If feel like Republicans should spend more time shitting themselves, so I may push for legalized raw milk.
Back in the day before general recycling was a thing, the big collection centers for aluminum cans were foul and disgusting mostly from those bits of fluid left over, and also whatever else got into can collector's bags. A haven for rats. But, yes the furnaces handled everything nicely. There was just a certain level of impurities (beyond the fact that the cans were an alloy already)', as I recall iron and silicon being the primary "contaminants."
I maintain that the rats didn't really enjoy it. They just don't have any good options.
70: Express Scripts is guilty of many things, but they've been much easier to deal with than CVS, and a I've never been through the hell of specialty pharmacy.
When I had my car accident, the ED PA prescribed Zofran. They would not fill the whole prescription even though the medicine is dirt cheap now and the cash price on GoodRx was less than my co-pay. Is there a reason to limit the quantity other than cost? There was something in the paper today claiming that they did too little to slow the rise in opioid prescriptions? Is Zofran a drug of abuse?

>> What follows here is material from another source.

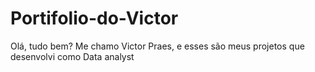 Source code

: # Portifolio-do-Victor
Olá, tudo bem?
Me chamo Victor Praes, e esses são meus projetos que desenvolvi como Data analyst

Is recycling Plastics even a good idea? Isn't it better that they end up in a landfill in the US instead of shipped off to some country like Vietnam or Thailand where they're then dumped into the river and eventually float out to the Great Pacific Garbage Patch?
70 and 84: They want to figure out how to make everything digital, and they want everything to have a yes/no answer so that all people can be removed from the process of helping anyone ever.
difficulty of rinsing mayo
1. Retain lid of jar.
2. Hold empty but unclean jar under running hot water tap for 1 s
3. Add 3-7 drops of dish detergent
4. screw lid back on jar
5. shake
6. (for Republican voters only, others skip until worthy) bake at 420 for 12 min
7. wipe out with a piece of junk mail
And after all that it'll get mixed I. With your neighbors recycling who didn't do all that, the whole batch will get dinged as poor quality, and all of it will end up in a 3rd world landfill. So what's the point?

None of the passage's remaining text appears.